Send correspondence to Charles J. Limb, MD, Department of Otolaryngology–Head and Neck Surgery, Johns Hopkins University School of Medicine, 601 North Caroline Street, JHOC 6th Floor, Baltimore, Maryland 21209. E-mail: climb@jhmi.edu

Abstract

Objectives/Hypothesis

The role of mastoidectomy performed with tympanoplasty for tympanic membrane perforations in the absence of cholesteatoma remains controversial. Some authorities suggest that outcomes are improved by the pressure buffering contributed by a well-aerated mastoid. It is unclear, however, whether or not clinical evidence demonstrates a benefit by the addition of a mastoidectomy.

Study Design

Review of peer-reviewed publications.

Methods

The literature on tympanoplasty and mastoidectomy was reviewed, examining the success of tympanic membrane repair, control of drainage, and hearing improvement.

Results

Twenty-six articles were reviewed examining surgical outcomes for patients with perforations resulting from chronic suppurative otitis media without cholesteatoma. Most of the literature consisted of retrospective cohort studies and case series with only a few small prospective randomized trials.

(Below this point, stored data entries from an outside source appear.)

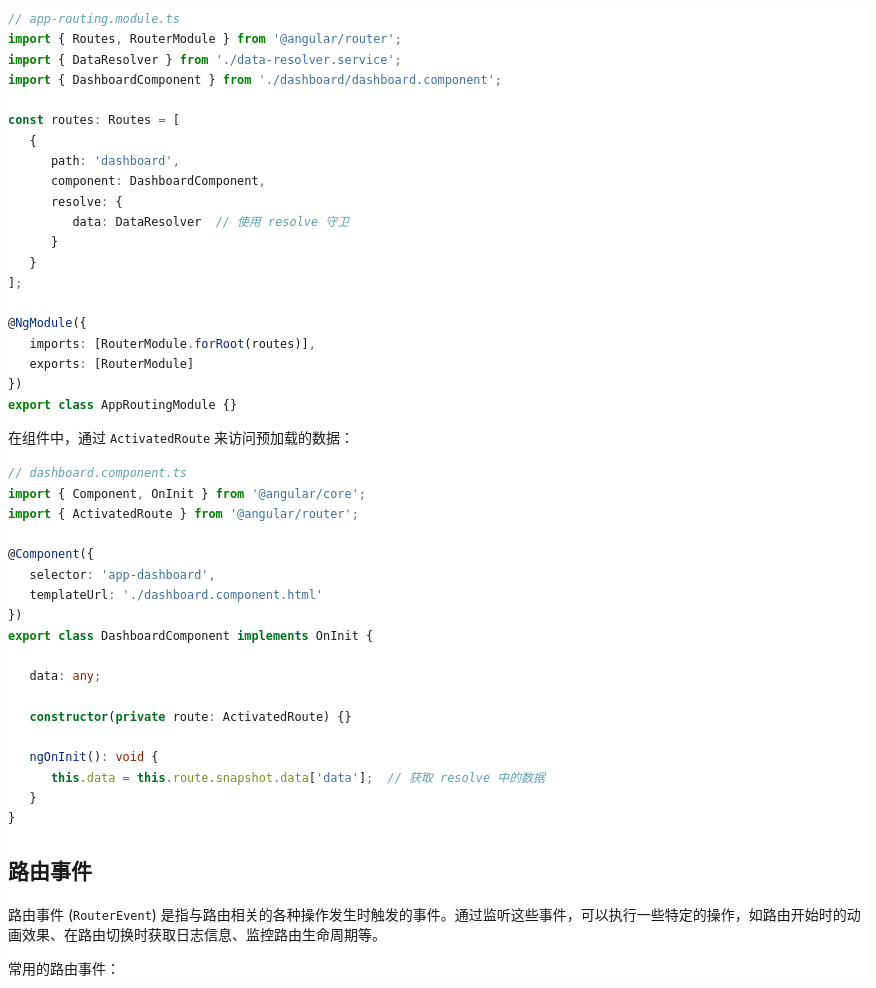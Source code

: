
 ```typescript
// app-routing.module.ts
import { Routes, RouterModule } from '@angular/router';
import { DataResolver } from './data-resolver.service';
import { DashboardComponent } from './dashboard/dashboard.component';

const routes: Routes = [
   {
      path: 'dashboard',
      component: DashboardComponent,
      resolve: {
         data: DataResolver  // 使用 resolve 守卫
      }
   }
];

@NgModule({
   imports: [RouterModule.forRoot(routes)],
   exports: [RouterModule]
})
export class AppRoutingModule {}

```

在组件中，通过 `ActivatedRoute` 来访问预加载的数据：

```typescript
// dashboard.component.ts
import { Component, OnInit } from '@angular/core';
import { ActivatedRoute } from '@angular/router';

@Component({
   selector: 'app-dashboard',
   templateUrl: './dashboard.component.html'
})
export class DashboardComponent implements OnInit {

   data: any;

   constructor(private route: ActivatedRoute) {}

   ngOnInit(): void {
      this.data = this.route.snapshot.data['data'];  // 获取 resolve 中的数据
   }
}

```

## 路由事件

路由事件 (`RouterEvent`) 是指与路由相关的各种操作发生时触发的事件。通过监听这些事件，可以执行一些特定的操作，如路由开始时的动画效果、在路由切换时获取日志信息、监控路由生命周期等。

常用的路由事件：
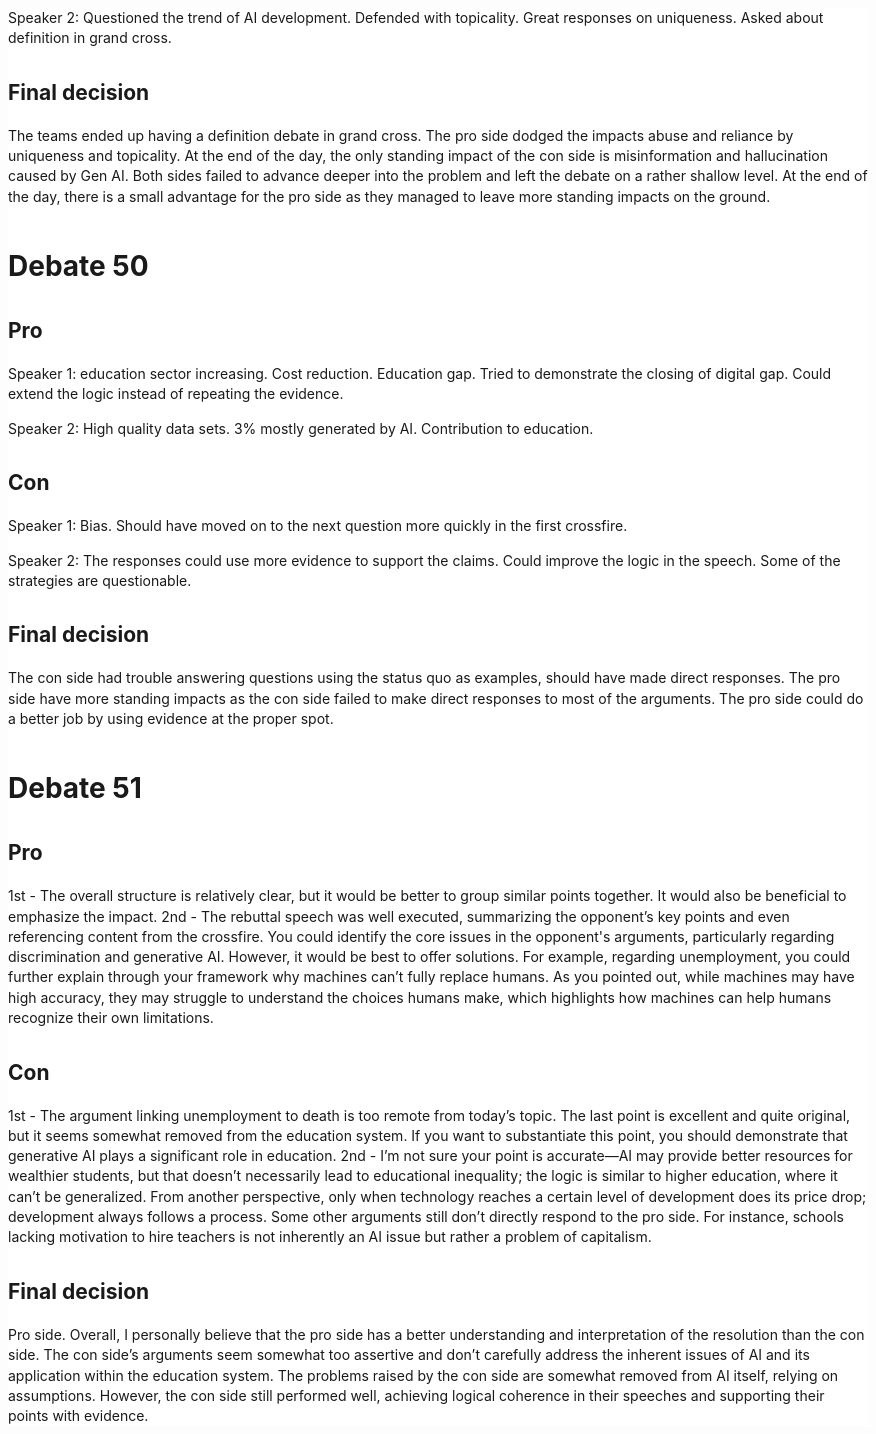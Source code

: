 Speaker 2: Questioned the trend of AI development. Defended with topicality. Great responses on uniqueness. Asked about definition in grand cross.   
## Final decision  
The teams ended up having a definition debate in grand cross. The pro side dodged the impacts abuse and reliance by uniqueness and topicality. At the end of the day, the only standing impact of the con side is misinformation and hallucination caused by Gen AI. Both sides failed to advance deeper into the problem and left the debate on a rather shallow level. At the end of the day, there is a small advantage for the pro side as they managed to leave more standing impacts on the ground.  
  
# Debate 50  
## Pro  
Speaker 1: education sector increasing. Cost reduction. Education gap. Tried to demonstrate the closing of digital gap. Could extend the logic instead of repeating the evidence.  
  
Speaker 2: High quality data sets. 3% mostly generated by AI. Contribution to education.   
## Con  
Speaker 1: Bias. Should have moved on to the next question more quickly in the first crossfire.   
  
Speaker 2: The responses could use more evidence to support the claims. Could improve the logic in the speech. Some of the strategies are questionable.   
## Final decision  
The con side had trouble answering questions using the status quo as examples, should have made direct responses. The pro side have more standing impacts as the con side failed to make direct responses to most of the arguments. The pro side could do a better job by using evidence at the proper spot.  
  
# Debate 51  
## Pro  
1st - The overall structure is relatively clear, but it would be better to group similar points together. It would also be beneficial to emphasize the impact. 2nd - The rebuttal speech was well executed, summarizing the opponent’s key points and even referencing content from the crossfire. You could identify the core issues in the opponent's arguments, particularly regarding discrimination and generative AI. However, it would be best to offer solutions. For example, regarding unemployment, you could further explain through your framework why machines can’t fully replace humans. As you pointed out, while machines may have high accuracy, they may struggle to understand the choices humans make, which highlights how machines can help humans recognize their own limitations.  
## Con  
1st - The argument linking unemployment to death is too remote from today’s topic. The last point is excellent and quite original, but it seems somewhat removed from the education system. If you want to substantiate this point, you should demonstrate that generative AI plays a significant role in education. 2nd - I’m not sure your point is accurate—AI may provide better resources for wealthier students, but that doesn’t necessarily lead to educational inequality; the logic is similar to higher education, where it can’t be generalized. From another perspective, only when technology reaches a certain level of development does its price drop; development always follows a process. Some other arguments still don’t directly respond to the pro side. For instance, schools lacking motivation to hire teachers is not inherently an AI issue but rather a problem of capitalism.  
## Final decision  
Pro side. Overall, I personally believe that the pro side has a better understanding and interpretation of the resolution than the con side. The con side’s arguments seem somewhat too assertive and don’t carefully address the inherent issues of AI and its application within the education system. The problems raised by the con side are somewhat removed from AI itself, relying on assumptions. However, the con side still performed well, achieving logical coherence in their speeches and supporting their points with evidence.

Retrospective studies were commonly biased by performing mastoidectomy in ears with worse disease, and methodological differences made comparisons between studies difficult to interpret. There was no evidence of improved outcomes following mastoidectomy compared to tympanoplasty alone. Subgroup analysis, including actively discharging ears, extensive mucosal inflammation, large or repeat perforations, or sclerotic mastoids had overall worse outcomes. These patients showed a nonsignificant trend toward slightly improved results with mastoidectomy.

Conclusions

The available literature shows no additional benefit to performing mastoidectomy with tympanoplasty for uncomplicated tympanic membrane perforations. Patients with more complicated disease may benefit from the addition of a mastoidectomy, but there is insufficient evidence to make a recommendation for this population. Further prospective controlled studies are needed.